◆ PROMPT: Write out exactly the lines below that run from the line containing "Todos os recursos" through the last line of the records.

◆ DATA UNDER STUDY:
Segment Open
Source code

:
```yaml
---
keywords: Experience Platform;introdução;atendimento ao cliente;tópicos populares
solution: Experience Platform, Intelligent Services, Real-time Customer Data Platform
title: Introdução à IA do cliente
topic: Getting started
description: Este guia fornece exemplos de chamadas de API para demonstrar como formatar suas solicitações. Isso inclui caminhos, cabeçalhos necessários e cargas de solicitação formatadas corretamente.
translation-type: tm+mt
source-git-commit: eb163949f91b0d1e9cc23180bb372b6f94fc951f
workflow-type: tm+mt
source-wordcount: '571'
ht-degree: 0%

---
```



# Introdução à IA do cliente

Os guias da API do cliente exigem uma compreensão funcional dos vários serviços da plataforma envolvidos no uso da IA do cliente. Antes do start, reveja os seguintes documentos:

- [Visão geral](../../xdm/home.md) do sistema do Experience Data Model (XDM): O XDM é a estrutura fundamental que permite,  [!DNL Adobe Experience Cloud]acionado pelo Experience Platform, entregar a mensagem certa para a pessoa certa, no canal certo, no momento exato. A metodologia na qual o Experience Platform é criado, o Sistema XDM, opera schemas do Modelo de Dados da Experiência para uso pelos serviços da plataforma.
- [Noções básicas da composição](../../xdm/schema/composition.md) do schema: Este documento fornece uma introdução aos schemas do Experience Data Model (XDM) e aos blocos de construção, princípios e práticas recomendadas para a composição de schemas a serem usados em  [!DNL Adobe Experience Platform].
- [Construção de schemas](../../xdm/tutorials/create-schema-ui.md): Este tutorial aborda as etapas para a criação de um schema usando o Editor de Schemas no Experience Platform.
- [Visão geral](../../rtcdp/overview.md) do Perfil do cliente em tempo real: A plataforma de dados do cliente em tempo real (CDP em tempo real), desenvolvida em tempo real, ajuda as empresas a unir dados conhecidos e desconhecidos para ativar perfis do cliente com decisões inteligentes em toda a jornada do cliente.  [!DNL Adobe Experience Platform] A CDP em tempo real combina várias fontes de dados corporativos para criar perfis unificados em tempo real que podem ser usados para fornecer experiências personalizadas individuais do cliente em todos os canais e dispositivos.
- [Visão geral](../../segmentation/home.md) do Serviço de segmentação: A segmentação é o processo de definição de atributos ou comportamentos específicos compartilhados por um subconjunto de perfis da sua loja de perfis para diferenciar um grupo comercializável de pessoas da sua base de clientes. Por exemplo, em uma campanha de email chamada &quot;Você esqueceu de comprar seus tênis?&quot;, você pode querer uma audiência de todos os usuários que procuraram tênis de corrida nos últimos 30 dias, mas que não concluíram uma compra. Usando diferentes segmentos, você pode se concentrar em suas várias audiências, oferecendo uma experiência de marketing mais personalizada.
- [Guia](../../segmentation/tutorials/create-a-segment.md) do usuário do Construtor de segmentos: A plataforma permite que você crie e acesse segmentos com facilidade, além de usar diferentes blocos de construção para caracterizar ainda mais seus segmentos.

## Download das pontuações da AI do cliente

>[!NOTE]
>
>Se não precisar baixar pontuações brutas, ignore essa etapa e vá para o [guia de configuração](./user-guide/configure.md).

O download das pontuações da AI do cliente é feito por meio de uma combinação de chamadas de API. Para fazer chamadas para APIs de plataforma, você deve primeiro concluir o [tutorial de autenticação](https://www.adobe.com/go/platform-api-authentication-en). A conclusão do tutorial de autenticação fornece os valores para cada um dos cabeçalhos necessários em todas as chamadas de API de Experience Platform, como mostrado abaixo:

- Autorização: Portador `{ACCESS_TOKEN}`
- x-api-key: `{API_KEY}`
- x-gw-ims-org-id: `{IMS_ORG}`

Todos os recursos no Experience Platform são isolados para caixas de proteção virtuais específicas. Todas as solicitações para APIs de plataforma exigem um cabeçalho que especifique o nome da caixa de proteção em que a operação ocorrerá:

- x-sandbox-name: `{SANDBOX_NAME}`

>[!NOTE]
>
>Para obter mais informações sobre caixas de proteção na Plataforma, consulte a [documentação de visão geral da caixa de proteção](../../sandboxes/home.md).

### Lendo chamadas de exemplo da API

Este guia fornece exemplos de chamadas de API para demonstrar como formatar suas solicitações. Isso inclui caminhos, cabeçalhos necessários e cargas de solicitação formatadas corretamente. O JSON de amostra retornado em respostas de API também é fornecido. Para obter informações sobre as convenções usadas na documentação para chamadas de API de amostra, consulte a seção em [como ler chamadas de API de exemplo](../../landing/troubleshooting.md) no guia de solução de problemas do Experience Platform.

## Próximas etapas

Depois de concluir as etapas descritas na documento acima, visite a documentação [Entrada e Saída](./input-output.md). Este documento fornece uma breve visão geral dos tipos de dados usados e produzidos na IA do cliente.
Segment Closed
◆ PROBLEM SOLUTION:
Todos os recursos no Experience Platform são isolados para caixas de proteção virtuais específicas. Todas as solicitações para APIs de plataforma exigem um cabeçalho que especifique o nome da caixa de proteção em que a operação ocorrerá:

- x-sandbox-name: `{SANDBOX_NAME}`

>[!NOTE]
>
>Para obter mais informações sobre caixas de proteção na Plataforma, consulte a [documentação de visão geral da caixa de proteção](../../sandboxes/home.md).

### Lendo chamadas de exemplo da API

Este guia fornece exemplos de chamadas de API para demonstrar como formatar suas solicitações. Isso inclui caminhos, cabeçalhos necessários e cargas de solicitação formatadas corretamente. O JSON de amostra retornado em respostas de API também é fornecido. Para obter informações sobre as convenções usadas na documentação para chamadas de API de amostra, consulte a seção em [como ler chamadas de API de exemplo](../../landing/troubleshooting.md) no guia de solução de problemas do Experience Platform.

## Próximas etapas

Depois de concluir as etapas descritas na documento acima, visite a documentação [Entrada e Saída](./input-output.md). Este documento fornece uma breve visão geral dos tipos de dados usados e produzidos na IA do cliente.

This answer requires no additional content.